South Africa’s major banks are adopting a wait-and-see attitude on relations with audit and advisory giant KPMG South Africa after a wholesale clear-out of the firm’s top ranks on Friday, accompanied by a cringing mea culpa for “failings” in work done for Guptalinked entities over the past 14 years.
The dramatic development, which may claim the biggest corporate scalp so far in the unfolding Gupta implosion, is potentially bad news for the new CEO, Nhlamu Dlomu, who now faces the prospect of the firm collapsing in her first full week in office.
This week, nine senior executives at the local operations of the Netherlands-based firm resigned, including its chairman, Ahmed Jaffer, and CEO, Trevor Hoole, stoking fears of an exodus of business from its top clients.
“It’s going to consume them in trying to reassure clients they can still service them,” an industry insider said.
An exodus of staff and clients would not only cripple the audit firm, which is on joint audits with four of the top five banks in the country — FirstRand, owner of FNB, is the only exception — but could also pose a litmus test for the stability of the entire industry. Miners Sibanye Gold and Lonmin plc are also among its clients.
“We have an audit committee that will consider the statement and make a recommendation to the board. We’ll probably be convening sometime next week,” Stephen Koseff, Investec CEO, said in an interview with Business Times from London.
Careful consideration
Standard Bank said it was committed to doing business ethically and in accordance with all applicable laws. “We exit relationships where that commitment is lacking,” the lender said in a statement.
Barclays Africa said it would carefully consider the information it had requested and the findings of KPMG before it could be “in a position to make a decision as to whether to continue to engage KPMG”.
Alexander Forbes was unavailable for comment, as was another significant client, Nedbank.
KPMG SA, which has 3 400 employees, refused to say whether it had been served notice by clients who declined to renew their contracts.
“It wouldn’t serve the profession well to lose a firm of KPMG’s size. Reducing the number of firms is not something that’s going to help any of us . . . there is a significant threat,” said an industry insider.
In a profession the very foundations of which are built on trust and integrity, the problems faced by KPMG’s local arm had some commentators wondering if the firm could stem the loss of confidence that could topple it in much the same manner as US auditing firm Arthur Andersen in the early 2000s.
That remains one of the biggest global corporate scandals, when the almost 90year-old auditing firm helped Enron to cover up losses.
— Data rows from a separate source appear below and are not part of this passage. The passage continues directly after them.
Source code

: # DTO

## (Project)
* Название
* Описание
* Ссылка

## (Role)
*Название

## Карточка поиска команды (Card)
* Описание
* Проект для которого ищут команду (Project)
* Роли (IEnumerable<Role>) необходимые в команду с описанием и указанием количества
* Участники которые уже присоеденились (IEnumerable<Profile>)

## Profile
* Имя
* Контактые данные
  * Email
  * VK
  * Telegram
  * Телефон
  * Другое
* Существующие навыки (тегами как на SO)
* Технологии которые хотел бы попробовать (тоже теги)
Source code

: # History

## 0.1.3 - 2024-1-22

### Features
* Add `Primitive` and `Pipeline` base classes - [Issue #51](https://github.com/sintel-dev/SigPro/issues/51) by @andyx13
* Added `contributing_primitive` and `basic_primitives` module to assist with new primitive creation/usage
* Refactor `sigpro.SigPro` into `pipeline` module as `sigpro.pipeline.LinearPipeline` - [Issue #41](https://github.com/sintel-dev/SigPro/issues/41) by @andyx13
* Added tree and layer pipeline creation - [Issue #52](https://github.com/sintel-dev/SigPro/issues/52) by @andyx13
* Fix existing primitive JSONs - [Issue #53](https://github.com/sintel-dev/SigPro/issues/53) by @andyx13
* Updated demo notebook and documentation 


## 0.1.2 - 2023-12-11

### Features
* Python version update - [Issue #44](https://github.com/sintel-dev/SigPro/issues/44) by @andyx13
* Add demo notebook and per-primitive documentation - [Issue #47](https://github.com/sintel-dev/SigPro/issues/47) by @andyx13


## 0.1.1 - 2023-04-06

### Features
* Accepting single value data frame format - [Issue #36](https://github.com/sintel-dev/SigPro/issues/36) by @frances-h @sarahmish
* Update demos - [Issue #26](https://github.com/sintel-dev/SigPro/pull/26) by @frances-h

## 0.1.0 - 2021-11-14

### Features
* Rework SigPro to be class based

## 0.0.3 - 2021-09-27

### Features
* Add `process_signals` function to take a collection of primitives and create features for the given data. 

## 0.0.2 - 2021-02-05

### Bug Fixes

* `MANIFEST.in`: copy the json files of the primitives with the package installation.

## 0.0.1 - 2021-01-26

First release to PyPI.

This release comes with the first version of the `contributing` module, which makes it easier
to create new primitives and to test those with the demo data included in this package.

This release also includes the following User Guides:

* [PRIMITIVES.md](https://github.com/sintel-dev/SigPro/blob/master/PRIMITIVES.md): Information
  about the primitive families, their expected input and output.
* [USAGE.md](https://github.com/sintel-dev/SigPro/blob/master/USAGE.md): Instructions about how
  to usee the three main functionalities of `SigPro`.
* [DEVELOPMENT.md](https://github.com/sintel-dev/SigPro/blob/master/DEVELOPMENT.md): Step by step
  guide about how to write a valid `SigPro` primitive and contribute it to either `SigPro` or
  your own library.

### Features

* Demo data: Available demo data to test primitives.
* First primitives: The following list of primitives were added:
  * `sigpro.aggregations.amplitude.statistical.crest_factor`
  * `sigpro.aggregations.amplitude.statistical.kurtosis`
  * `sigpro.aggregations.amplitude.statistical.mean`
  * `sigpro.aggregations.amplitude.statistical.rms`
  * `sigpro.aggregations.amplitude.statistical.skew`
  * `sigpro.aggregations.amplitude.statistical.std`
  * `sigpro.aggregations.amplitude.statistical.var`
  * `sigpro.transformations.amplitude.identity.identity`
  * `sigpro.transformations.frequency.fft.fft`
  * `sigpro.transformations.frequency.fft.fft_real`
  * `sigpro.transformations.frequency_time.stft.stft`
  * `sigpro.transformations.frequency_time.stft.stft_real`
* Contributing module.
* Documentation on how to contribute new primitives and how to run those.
Enron closed its doors in 2001 and, a year later, the auditing company, founded in 1913, followed suit.
KPMG SA bought the local operations of Arthur Andersen after it collapsed in 2002. With memories still lingering over the fate of the Andersen firm, many who lived during that time are fearful of a repeat of the same.
“Those partners still have the memory of what it means to have a collapsed firm. They wouldn’t want to wait for it to collapse. The minute there is uncertainty they would want to bail. We haven’t seen sign of it yet but if you have any of the major clients decide to bail on them it would have a ripple effect and have other clients following suit. The ability for this market to absorb a failure of KPMG would be very, very difficult.”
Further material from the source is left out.